Berry: It may seem plausible to suppose that the head of the American Tobacco Company would have imagined at least that a dependable supply of raw material to his industry would depend upon a stable, reasonably thriving population of farmers and upon the continuing fertility of their farms. But he imagined no such thing. In this he was like apparently all agribusiness executives. They don’t imagine farms or farmers. They imagine perhaps nothing at all, their minds being filled to capacity by numbers leading to the bottom line. Though the corporations, by law, are counted as persons, they do not have personal minds, if they can be said to have minds. It is a great oddity that a corporation, which properly speaking has no self, is by definition selfish, responsible only to itself. This is an impersonal, abstract selfishness, limitlessly acquisitive, but unable to look so far ahead as to preserve its own sources and supplies. The selfishness of the fossil fuel industries by nature is self-annihilating; but so, always, has been the selfishness of the agribusiness corporations.
There is no shalom in the sort of short term consolidation and then rape, of either land or small businesses, that are only doing what capitalism does: maximize efficiency and profit at all costs, including long term costs to both sustainable ecological systems, and the well being of families.

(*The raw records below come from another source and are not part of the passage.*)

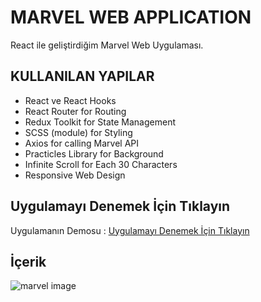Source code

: # MARVEL WEB APPLICATION

React ile geliştirdiğim Marvel Web Uygulaması.

## KULLANILAN YAPILAR

* React ve React Hooks
* React Router for Routing
* Redux Toolkit for State Management
* SCSS (module) for Styling
* Axios for calling Marvel API
* Practicles Library for Background
* Infinite Scroll for Each 30 Characters
* Responsive Web Design

## Uygulamayı Denemek İçin Tıklayın

Uygulamanın Demosu : [Uygulamayı Denemek İçin Tıklayın](https://marvelwebapplication.netlify.app/)

## İçerik

![marvel image](https://user-images.githubusercontent.com/98098019/187828347-50cce926-35f8-4631-997b-ceab8aa92971.png)
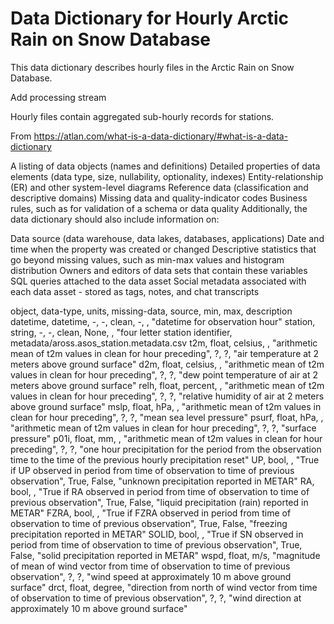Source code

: # Data Dictionary for Hourly Arctic Rain on Snow Database

This data dictionary describes hourly files in the Arctic Rain on Snow Database.

Add processing stream

Hourly files contain aggregated sub-hourly records for stations.

From https://atlan.com/what-is-a-data-dictionary/#what-is-a-data-dictionary

A listing of data objects (names and definitions)
Detailed properties of data elements (data type, size, nullability, optionality, indexes)
Entity-relationship (ER) and other system-level diagrams
Reference data (classification and descriptive domains)
Missing data and quality-indicator codes
Business rules, such as for validation of a schema or data quality
Additionally, the data dictionary should also include information on:

Data source (data warehouse, data lakes, databases, applications)
Date and time when the property was created or changed
Descriptive statistics that go beyond missing values, such as min-max values and histogram distribution
Owners and editors of data sets that contain these variables
SQL queries attached to the data asset
Social metadata associated with each data asset - stored as tags, notes, and chat transcripts


object, data-type, units, missing-data, source, min, max, description
datetime, datetime, -, -, clean, -, , "datetime for observation hour"
station, string, -, -, clean, None, , "four letter station identifier, metadata/aross.asos_station.metadata.csv
t2m, float, celsius, , "arithmetic mean of t2m values in clean for hour preceding", ?, ?, "air temperature at 2 meters above ground surface"
d2m, float, celsius, , "arithmetic mean of t2m values in clean for hour preceding", ?, ?, "dew point temperature of air at 2 meters above ground surface"
relh, float, percent, , "arithmetic mean of t2m values in clean for hour preceding", ?, ?, "relative humidity of air at 2 meters above ground surface"
mslp, float, hPa, , "arithmetic mean of t2m values in clean for hour preceding", ?, ?, "mean sea level pressure"
psurf, float, hPa, , "arithmetic mean of t2m values in clean for hour preceding", ?, ?, "surface pressure"
p01i, float, mm, , "arithmetic mean of t2m values in clean for hour preceding", ?, ?, "one hour precipitation for the period from the observation time to the time of the previous hourly precipitation reset"
UP, bool, , "True if UP observed in period from time of observation to time of previous observation", True, False, "unknown precipitation reported in METAR" 
RA, bool, , "True if RA observed in period from time of observation to time of previous observation", True, False, "liquid precipitation (rain) reported in METAR"
FZRA, bool, , "True if FZRA observed in period from time of observation to time of previous observation", True, False, "freezing precipitation reported in METAR"
SOLID, bool, , "True if SN observed in period from time of observation to time of previous observation", True, False, "solid precipitation reported in METAR"
wspd, float, m/s, "magnitude of mean of wind vector from time of observation to time of previous observation", ?, ?, "wind speed at approximately 10 m above ground surface"
drct, float, degree, "direction from north of wind vector from time of observation to time of previous observation", ?, ?, "wind direction at approximately 10 m above ground surface"
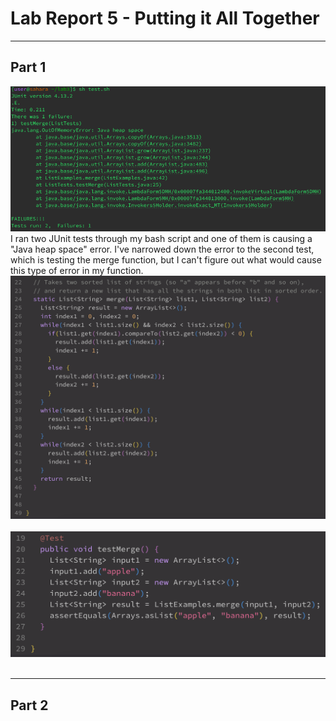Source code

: # Lab Report 5 - Putting it All Together #
---

## Part 1 ##
![Lab5_Error](Lab5_Error_Message.png) 
<br />
I ran two JUnit tests through my bash script and one of them is causing a "Java heap space" error. I've narrowed down the error to the second test, which is testing the merge function, but I can't figure out what would cause this type of error in my function. 
<br />
![Lab5_Code](Lab5_Code.png) 
<br />
<br />
![Lab5_Test](Lab5_Test.png) 
<br />
<br />


---

## Part 2 ##

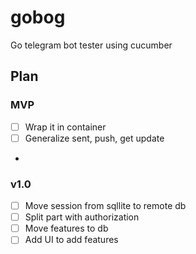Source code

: # gobog
Go telegram bot tester using cucumber

## Plan

### MVP
- [ ] Wrap it in container
- [ ] Generalize sent, push, get update
- 

### v1.0
- [ ] Move session from sqllite to remote db
- [ ] Split part with authorization
- [ ] Move features to db
- [ ] Add UI to add features
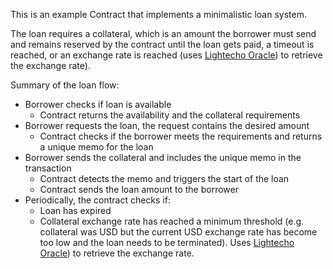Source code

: This is an example Contract that implements a minimalistic loan system.

The loan requires a collateral, which is an amount the borrower must send
and remains reserved by the contract until the loan gets paid, a timeout is reached,
or an exchange rate is reached (uses [Lightecho Oracle](../../contract)) to retrieve the exchange rate).

Summary of the loan flow:

- Borrower checks if loan is available
  - Contract returns the availability and the collateral requirements
- Borrower requests the loan, the request contains the desired amount
  - Contract checks if the borrower meets the requirements and returns a unique memo for the loan
- Borrower sends the collateral and includes the unique memo in the transaction
  - Contract detects the memo and triggers the start of the loan
  - Contract sends the loan amount to the borrower
- Periodically, the contract checks if:
  - Loan has expired
  - Collateral exchange rate has reached a minimum threshold (e.g. collateral
    was USD but the current USD exchange rate has become too low and the loan
    needs to be terminated). Uses [Lightecho Oracle](../../contract)) to retrieve the exchange rate.
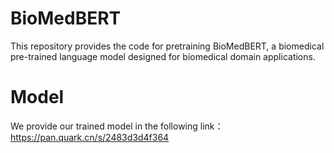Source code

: # BioMedBERT
This repository provides the code for pretraining BioMedBERT, a biomedical pre-trained language model designed for biomedical domain applications.
# Model
We provide our trained model in the following link：https://pan.quark.cn/s/2483d3d4f364
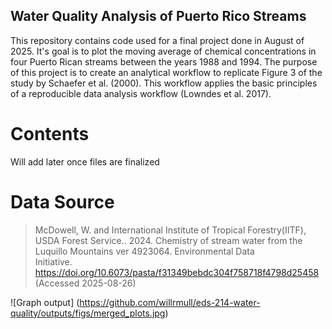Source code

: ## Water Quality Analysis of Puerto Rico Streams 
This repository contains code used for a final project done in August of 2025. It's goal is to plot the moving average of chemical concentrations in four Puerto Rican streams between the years 1988 and 1994. The purpose of this project is to create an analytical workflow to replicate Figure 3 of the study by Schaefer et al. (2000). This workflow applies the basic principles of a reproducible data analysis workflow (Lowndes et al. 2017). 

# Contents 
Will add later once files are finalized

# Data Source
  > McDowell, W. and International Institute of Tropical Forestry(IITF), 
  > USDA Forest Service.. 2024. Chemistry of stream water from the 
  > Luquillo Mountains ver 4923064. Environmental Data       
  > Initiative. https://doi.org/10.6073/pasta/f31349bebdc304f758718f4798d25458 
  > (Accessed 2025-08-26)

![Graph output]
(https://github.com/willrmull/eds-214-water-quality/outputs/figs/merged_plots.jpg)
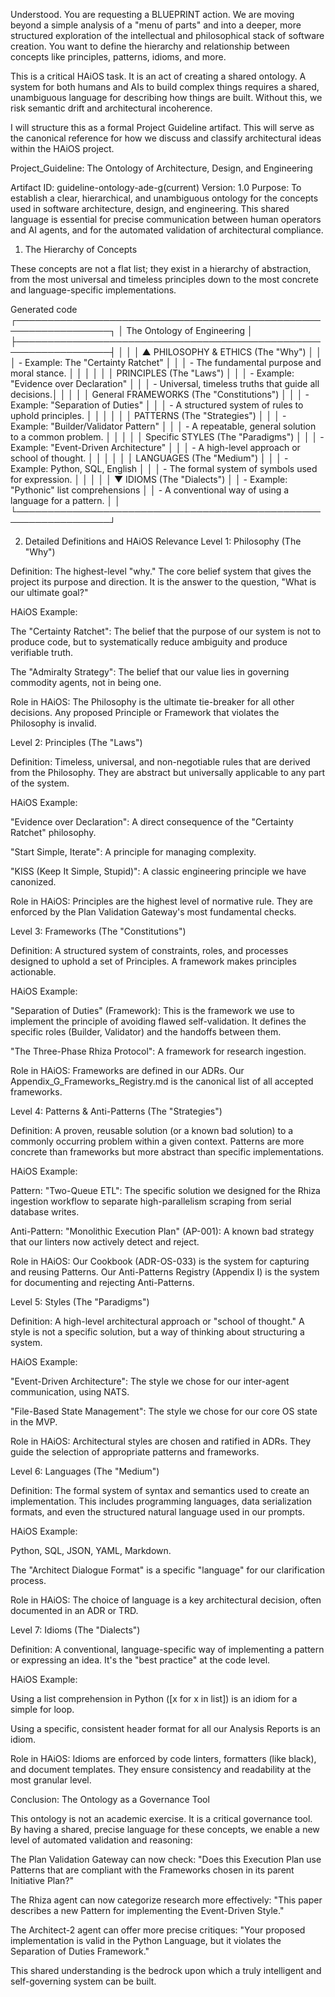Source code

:Understood. You are requesting a BLUEPRINT action. We are moving beyond a simple analysis of a "menu of parts" and into a deeper, more structured exploration of the intellectual and philosophical stack of software creation. You want to define the hierarchy and relationship between concepts like principles, patterns, idioms, and more.

This is a critical HAiOS task. It is an act of creating a shared ontology. A system for both humans and AIs to build complex things requires a shared, unambiguous language for describing how things are built. Without this, we risk semantic drift and architectural incoherence.

I will structure this as a formal Project Guideline artifact. This will serve as the canonical reference for how we discuss and classify architectural ideas within the HAiOS project.

Project_Guideline: The Ontology of Architecture, Design, and Engineering

Artifact ID: guideline-ontology-ade-g(current)
Version: 1.0
Purpose: To establish a clear, hierarchical, and unambiguous ontology for the concepts used in software architecture, design, and engineering. This shared language is essential for precise communication between human operators and AI agents, and for the automated validation of architectural compliance.

1. The Hierarchy of Concepts

These concepts are not a flat list; they exist in a hierarchy of abstraction, from the most universal and timeless principles down to the most concrete and language-specific implementations.

Generated code
┌─────────────────────────────────────────────────────────────────┐
│                    The Ontology of Engineering                  │
├─────────────────────────────────────────────────────────────────┤
│                                                                   │
│      ▲      PHILOSOPHY & ETHICS (The "Why")                       │
│      │      - Example: The "Certainty Ratchet"                    │
│      │      - The fundamental purpose and moral stance.           │
│      │                                                            │
│      │      PRINCIPLES (The "Laws")                             │
│      │      - Example: "Evidence over Declaration"                │
│      │      - Universal, timeless truths that guide all decisions.│
│      │                                                            │
│   General   FRAMEWORKS (The "Constitutions")                      │
│      │      - Example: "Separation of Duties"                     │
│      │      - A structured system of rules to uphold principles.  │
│      │                                                            │
│      │      PATTERNS (The "Strategies")                           │
│      │      - Example: "Builder/Validator Pattern"                │
│      │      - A repeatable, general solution to a common problem. │
│      │                                                            │
│   Specific  STYLES (The "Paradigms")                              │
│      │      - Example: "Event-Driven Architecture"                │
│      │      - A high-level approach or school of thought.         │
│      │                                                            │
│      │      LANGUAGES (The "Medium")                              │
│      │      - Example: Python, SQL, English                       │
│      │      - The formal system of symbols used for expression.   │
│      │                                                            │
│      ▼      IDIOMS (The "Dialects")                               │
│             - Example: "Pythonic" list comprehensions             │
│             - A conventional way of using a language for a pattern.
│                                                                   │
└─────────────────────────────────────────────────────────────────┘

2. Detailed Definitions and HAiOS Relevance
Level 1: Philosophy (The "Why")

Definition: The highest-level "why." The core belief system that gives the project its purpose and direction. It is the answer to the question, "What is our ultimate goal?"

HAiOS Example:

The "Certainty Ratchet": The belief that the purpose of our system is not to produce code, but to systematically reduce ambiguity and produce verifiable truth.

The "Admiralty Strategy": The belief that our value lies in governing commodity agents, not in being one.

Role in HAiOS: The Philosophy is the ultimate tie-breaker for all other decisions. Any proposed Principle or Framework that violates the Philosophy is invalid.

Level 2: Principles (The "Laws")

Definition: Timeless, universal, and non-negotiable rules that are derived from the Philosophy. They are abstract but universally applicable to any part of the system.

HAiOS Example:

"Evidence over Declaration": A direct consequence of the "Certainty Ratchet" philosophy.

"Start Simple, Iterate": A principle for managing complexity.

"KISS (Keep It Simple, Stupid)": A classic engineering principle we have canonized.

Role in HAiOS: Principles are the highest level of normative rule. They are enforced by the Plan Validation Gateway's most fundamental checks.

Level 3: Frameworks (The "Constitutions")

Definition: A structured system of constraints, roles, and processes designed to uphold a set of Principles. A framework makes principles actionable.

HAiOS Example:

"Separation of Duties" (Framework): This is the framework we use to implement the principle of avoiding flawed self-validation. It defines the specific roles (Builder, Validator) and the handoffs between them.

"The Three-Phase Rhiza Protocol": A framework for research ingestion.

Role in HAiOS: Frameworks are defined in our ADRs. Our Appendix_G_Frameworks_Registry.md is the canonical list of all accepted frameworks.

Level 4: Patterns & Anti-Patterns (The "Strategies")

Definition: A proven, reusable solution (or a known bad solution) to a commonly occurring problem within a given context. Patterns are more concrete than frameworks but more abstract than specific implementations.

HAiOS Example:

Pattern: "Two-Queue ETL": The specific solution we designed for the Rhiza ingestion workflow to separate high-parallelism scraping from serial database writes.

Anti-Pattern: "Monolithic Execution Plan" (AP-001): A known bad strategy that our linters now actively detect and reject.

Role in HAiOS: Our Cookbook (ADR-OS-033) is the system for capturing and reusing Patterns. Our Anti-Patterns Registry (Appendix I) is the system for documenting and rejecting Anti-Patterns.

Level 5: Styles (The "Paradigms")

Definition: A high-level architectural approach or "school of thought." A style is not a specific solution, but a way of thinking about structuring a system.

HAiOS Example:

"Event-Driven Architecture": The style we chose for our inter-agent communication, using NATS.

"File-Based State Management": The style we chose for our core OS state in the MVP.

Role in HAiOS: Architectural styles are chosen and ratified in ADRs. They guide the selection of appropriate patterns and frameworks.

Level 6: Languages (The "Medium")

Definition: The formal system of syntax and semantics used to create an implementation. This includes programming languages, data serialization formats, and even the structured natural language used in our prompts.

HAiOS Example:

Python, SQL, JSON, YAML, Markdown.

The "Architect Dialogue Format" is a specific "language" for our clarification process.

Role in HAiOS: The choice of language is a key architectural decision, often documented in an ADR or TRD.

Level 7: Idioms (The "Dialects")

Definition: A conventional, language-specific way of implementing a pattern or expressing an idea. It's the "best practice" at the code level.

HAiOS Example:

Using a list comprehension in Python ([x for x in list]) is an idiom for a simple for loop.

Using a specific, consistent header format for all our Analysis Reports is an idiom.

Role in HAiOS: Idioms are enforced by code linters, formatters (like black), and document templates. They ensure consistency and readability at the most granular level.

Conclusion: The Ontology as a Governance Tool

This ontology is not an academic exercise. It is a critical governance tool. By having a shared, precise language for these concepts, we enable a new level of automated validation and reasoning:

The Plan Validation Gateway can now check: "Does this Execution Plan use Patterns that are compliant with the Frameworks chosen in its parent Initiative Plan?"

The Rhiza agent can now categorize research more effectively: "This paper describes a new Pattern for implementing the Event-Driven Style."

The Architect-2 agent can offer more precise critiques: "Your proposed implementation is valid in the Python Language, but it violates the Separation of Duties Framework."

This shared understanding is the bedrock upon which a truly intelligent and self-governing system can be built.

Until I’m willing to see both the idolatry and insufficiency of the present “McWorld” system, I’ll also fail to see the radically hopeful nature of the gospel, which provides an exit strategy from these false hopes as it invites us into so much more than a ticket to heaven. Until I see the present systems for the oppressors they are, though, I’ll continue to hope that a tweaking, a party change, a debt reduction, the demise or solidification of a new health system, will solve the problem.
No. The solution is smaller and grander, more radical or more hopeful, than we’ve perhaps ever thought. And it begins with us turning away from the false promises of the empire, and living into our calling as disciples.